Saved data entries:
-------------------------
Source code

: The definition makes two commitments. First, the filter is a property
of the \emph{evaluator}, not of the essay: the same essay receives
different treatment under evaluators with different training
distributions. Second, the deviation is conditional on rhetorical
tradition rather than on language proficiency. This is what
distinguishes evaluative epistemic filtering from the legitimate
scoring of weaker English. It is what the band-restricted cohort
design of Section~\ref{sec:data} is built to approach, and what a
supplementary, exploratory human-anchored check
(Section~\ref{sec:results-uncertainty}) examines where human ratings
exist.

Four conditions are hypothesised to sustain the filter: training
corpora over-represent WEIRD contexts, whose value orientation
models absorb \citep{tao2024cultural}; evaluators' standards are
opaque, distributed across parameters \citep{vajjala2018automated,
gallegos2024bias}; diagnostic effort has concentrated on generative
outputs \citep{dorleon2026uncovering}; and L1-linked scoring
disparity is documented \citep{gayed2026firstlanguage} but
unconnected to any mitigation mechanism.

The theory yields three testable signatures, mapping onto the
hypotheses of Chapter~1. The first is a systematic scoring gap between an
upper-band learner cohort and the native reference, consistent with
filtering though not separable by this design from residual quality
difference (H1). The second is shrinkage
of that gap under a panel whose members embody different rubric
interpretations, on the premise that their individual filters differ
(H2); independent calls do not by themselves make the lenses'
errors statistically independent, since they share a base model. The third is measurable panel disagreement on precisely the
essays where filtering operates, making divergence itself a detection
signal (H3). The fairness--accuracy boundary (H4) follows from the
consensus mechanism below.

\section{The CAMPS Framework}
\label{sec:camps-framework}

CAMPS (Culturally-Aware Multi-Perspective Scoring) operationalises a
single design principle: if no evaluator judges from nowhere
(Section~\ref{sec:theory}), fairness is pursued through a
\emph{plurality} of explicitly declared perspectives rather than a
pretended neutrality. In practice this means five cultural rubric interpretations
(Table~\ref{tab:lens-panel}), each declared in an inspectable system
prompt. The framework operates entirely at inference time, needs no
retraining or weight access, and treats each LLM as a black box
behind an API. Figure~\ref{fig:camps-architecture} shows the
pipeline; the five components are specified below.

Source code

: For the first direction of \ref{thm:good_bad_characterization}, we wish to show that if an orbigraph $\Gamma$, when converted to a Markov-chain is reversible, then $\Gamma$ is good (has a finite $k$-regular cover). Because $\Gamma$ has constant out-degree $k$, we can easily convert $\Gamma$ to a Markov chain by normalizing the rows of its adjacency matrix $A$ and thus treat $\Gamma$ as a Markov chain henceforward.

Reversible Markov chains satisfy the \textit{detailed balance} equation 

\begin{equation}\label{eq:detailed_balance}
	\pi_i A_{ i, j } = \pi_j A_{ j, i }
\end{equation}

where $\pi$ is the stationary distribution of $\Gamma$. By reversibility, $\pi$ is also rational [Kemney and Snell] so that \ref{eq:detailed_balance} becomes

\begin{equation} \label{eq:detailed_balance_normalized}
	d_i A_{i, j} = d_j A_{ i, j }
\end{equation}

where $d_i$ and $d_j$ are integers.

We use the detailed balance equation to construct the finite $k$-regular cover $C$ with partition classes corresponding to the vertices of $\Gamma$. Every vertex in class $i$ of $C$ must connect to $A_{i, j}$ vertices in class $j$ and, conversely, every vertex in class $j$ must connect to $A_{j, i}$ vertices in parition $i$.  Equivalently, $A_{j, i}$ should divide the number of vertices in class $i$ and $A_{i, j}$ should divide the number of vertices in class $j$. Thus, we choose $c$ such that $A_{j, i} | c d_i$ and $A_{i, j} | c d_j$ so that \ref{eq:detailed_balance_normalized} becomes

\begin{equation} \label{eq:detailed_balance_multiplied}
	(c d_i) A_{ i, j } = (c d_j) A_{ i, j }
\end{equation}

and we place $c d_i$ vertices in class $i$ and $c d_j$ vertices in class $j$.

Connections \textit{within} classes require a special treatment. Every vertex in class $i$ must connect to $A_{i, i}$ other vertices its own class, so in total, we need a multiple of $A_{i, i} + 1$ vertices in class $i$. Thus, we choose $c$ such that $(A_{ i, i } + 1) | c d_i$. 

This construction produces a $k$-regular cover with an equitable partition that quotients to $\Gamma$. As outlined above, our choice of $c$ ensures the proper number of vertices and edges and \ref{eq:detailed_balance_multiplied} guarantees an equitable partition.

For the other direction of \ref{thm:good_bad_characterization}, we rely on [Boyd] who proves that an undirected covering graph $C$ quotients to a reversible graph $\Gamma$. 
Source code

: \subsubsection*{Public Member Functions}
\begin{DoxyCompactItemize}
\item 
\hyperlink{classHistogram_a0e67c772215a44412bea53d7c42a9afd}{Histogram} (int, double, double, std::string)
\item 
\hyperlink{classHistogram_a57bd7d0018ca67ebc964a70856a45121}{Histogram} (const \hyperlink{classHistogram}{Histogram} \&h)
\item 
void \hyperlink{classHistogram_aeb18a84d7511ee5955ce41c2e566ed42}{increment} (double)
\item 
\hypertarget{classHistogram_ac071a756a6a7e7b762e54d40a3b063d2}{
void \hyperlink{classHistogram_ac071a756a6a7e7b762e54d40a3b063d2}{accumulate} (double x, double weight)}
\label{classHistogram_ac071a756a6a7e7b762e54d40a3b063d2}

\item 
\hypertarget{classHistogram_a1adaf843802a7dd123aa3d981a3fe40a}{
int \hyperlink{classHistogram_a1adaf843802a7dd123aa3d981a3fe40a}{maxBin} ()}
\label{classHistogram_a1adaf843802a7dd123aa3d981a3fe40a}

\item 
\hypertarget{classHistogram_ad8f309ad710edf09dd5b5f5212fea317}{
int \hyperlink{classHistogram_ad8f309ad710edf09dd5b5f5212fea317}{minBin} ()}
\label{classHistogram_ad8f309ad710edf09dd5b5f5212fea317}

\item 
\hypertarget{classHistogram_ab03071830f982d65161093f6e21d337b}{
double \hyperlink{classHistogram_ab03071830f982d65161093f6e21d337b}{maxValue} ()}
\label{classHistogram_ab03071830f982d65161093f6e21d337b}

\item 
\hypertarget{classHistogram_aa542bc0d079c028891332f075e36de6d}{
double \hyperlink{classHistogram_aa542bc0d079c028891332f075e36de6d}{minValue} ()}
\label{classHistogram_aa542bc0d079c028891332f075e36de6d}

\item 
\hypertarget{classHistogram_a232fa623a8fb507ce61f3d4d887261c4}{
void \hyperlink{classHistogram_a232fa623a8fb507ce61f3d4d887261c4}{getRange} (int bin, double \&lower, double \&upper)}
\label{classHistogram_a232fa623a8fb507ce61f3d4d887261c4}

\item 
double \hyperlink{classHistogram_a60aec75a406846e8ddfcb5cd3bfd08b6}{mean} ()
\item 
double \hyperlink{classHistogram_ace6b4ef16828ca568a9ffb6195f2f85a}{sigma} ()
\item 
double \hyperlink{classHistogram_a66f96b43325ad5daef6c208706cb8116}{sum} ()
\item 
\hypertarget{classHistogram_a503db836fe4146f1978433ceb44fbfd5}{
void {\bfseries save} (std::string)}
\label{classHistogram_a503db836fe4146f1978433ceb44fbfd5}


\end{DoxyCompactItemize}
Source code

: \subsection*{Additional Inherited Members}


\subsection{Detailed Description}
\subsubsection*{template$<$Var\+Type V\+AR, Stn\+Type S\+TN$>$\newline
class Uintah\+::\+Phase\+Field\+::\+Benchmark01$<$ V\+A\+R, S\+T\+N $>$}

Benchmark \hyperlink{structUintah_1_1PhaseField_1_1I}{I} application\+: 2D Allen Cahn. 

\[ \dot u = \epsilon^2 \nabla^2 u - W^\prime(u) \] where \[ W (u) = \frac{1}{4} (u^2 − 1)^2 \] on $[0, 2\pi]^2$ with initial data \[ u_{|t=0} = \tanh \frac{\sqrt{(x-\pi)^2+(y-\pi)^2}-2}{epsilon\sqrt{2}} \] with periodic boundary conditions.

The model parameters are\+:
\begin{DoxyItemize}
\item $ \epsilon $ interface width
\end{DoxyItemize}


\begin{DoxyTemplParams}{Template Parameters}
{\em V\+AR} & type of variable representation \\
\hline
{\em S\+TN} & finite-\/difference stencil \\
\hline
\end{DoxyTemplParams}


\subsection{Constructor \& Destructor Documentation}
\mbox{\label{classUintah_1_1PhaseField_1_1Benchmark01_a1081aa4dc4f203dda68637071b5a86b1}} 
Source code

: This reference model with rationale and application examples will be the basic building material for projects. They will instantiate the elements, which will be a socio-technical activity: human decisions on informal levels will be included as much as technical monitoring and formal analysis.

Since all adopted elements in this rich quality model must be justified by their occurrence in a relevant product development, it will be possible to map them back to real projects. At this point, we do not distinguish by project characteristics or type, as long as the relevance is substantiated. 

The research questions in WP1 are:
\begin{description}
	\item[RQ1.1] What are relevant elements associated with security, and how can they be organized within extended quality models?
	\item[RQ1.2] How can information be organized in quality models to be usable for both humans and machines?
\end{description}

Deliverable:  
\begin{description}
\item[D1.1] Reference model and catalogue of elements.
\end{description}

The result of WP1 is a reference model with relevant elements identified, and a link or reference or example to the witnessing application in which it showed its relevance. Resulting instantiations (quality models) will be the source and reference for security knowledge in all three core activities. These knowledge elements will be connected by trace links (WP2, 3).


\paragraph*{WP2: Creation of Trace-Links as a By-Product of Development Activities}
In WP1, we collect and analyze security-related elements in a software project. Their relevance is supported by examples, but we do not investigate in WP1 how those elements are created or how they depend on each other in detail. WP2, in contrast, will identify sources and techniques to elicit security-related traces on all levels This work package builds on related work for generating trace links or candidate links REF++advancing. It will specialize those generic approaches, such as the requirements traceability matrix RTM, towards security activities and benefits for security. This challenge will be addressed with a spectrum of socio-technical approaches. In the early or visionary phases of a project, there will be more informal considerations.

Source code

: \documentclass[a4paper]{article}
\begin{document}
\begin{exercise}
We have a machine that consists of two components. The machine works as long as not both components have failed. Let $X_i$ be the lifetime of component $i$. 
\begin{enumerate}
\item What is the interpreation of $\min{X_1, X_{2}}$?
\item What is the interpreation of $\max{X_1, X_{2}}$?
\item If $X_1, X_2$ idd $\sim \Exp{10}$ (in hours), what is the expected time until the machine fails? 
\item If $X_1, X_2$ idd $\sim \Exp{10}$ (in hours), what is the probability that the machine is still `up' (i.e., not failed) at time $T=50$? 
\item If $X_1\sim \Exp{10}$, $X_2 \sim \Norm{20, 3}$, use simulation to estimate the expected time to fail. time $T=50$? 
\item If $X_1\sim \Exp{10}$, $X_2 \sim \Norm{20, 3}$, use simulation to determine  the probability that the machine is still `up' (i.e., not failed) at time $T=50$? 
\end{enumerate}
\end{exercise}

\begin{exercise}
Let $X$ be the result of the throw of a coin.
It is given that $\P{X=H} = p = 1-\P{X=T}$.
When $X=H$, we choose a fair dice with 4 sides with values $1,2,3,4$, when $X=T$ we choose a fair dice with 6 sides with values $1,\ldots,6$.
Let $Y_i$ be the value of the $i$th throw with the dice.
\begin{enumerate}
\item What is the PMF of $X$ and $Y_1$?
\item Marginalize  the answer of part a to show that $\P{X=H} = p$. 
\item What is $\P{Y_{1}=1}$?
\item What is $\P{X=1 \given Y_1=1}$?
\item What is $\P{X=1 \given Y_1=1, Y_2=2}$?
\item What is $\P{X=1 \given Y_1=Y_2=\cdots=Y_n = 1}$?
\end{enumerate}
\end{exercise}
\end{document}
-------------------------
# Your instructions:
What are the lines above, starting at the one with "upper-band learner cohort" and ending at the one with "of that gap"? Give them again exactly, and only them.

# Answer box:
upper-band learner cohort and the native reference, consistent with
filtering though not separable by this design from residual quality
difference (H1). The second is shrinkage
of that gap under a panel whose members embody different rubric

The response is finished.